#### What you are asked to do:
Reply with one number only: the count of lines below that contain the word "targets".

Collected data:
◆ ◆ ◆ ◆
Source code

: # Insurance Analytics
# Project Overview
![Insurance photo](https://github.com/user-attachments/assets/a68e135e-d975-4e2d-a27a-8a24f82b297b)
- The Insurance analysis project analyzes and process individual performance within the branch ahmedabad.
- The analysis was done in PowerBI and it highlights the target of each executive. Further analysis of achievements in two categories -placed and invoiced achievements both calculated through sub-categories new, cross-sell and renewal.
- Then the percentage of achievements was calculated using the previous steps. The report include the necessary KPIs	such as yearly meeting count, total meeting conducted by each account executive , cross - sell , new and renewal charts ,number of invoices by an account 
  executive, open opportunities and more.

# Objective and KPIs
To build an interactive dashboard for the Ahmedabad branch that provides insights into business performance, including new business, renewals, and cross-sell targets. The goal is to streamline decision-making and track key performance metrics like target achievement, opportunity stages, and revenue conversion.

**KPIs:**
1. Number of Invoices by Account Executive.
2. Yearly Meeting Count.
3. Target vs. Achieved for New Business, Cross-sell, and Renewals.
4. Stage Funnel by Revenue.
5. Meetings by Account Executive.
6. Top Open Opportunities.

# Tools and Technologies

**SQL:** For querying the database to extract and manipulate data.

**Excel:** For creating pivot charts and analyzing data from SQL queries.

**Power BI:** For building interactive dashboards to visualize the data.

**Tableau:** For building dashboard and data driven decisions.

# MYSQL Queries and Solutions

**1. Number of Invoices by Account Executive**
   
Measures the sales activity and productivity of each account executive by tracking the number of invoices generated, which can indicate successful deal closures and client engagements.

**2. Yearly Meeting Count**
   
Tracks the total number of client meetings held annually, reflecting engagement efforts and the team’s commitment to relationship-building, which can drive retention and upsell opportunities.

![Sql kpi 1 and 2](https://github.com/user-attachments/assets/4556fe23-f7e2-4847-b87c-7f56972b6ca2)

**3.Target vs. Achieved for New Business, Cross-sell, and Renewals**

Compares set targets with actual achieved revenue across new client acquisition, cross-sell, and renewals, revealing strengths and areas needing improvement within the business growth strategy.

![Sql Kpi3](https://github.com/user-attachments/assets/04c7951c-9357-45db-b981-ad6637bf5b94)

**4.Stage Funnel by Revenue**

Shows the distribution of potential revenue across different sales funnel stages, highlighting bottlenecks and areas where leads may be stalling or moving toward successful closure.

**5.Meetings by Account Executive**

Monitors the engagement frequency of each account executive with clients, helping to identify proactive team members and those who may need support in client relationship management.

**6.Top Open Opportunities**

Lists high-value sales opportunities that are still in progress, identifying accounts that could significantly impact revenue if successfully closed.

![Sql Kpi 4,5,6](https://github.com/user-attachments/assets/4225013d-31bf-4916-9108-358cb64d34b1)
◆ ◆ ◆ ◆
#### Result of the task:
2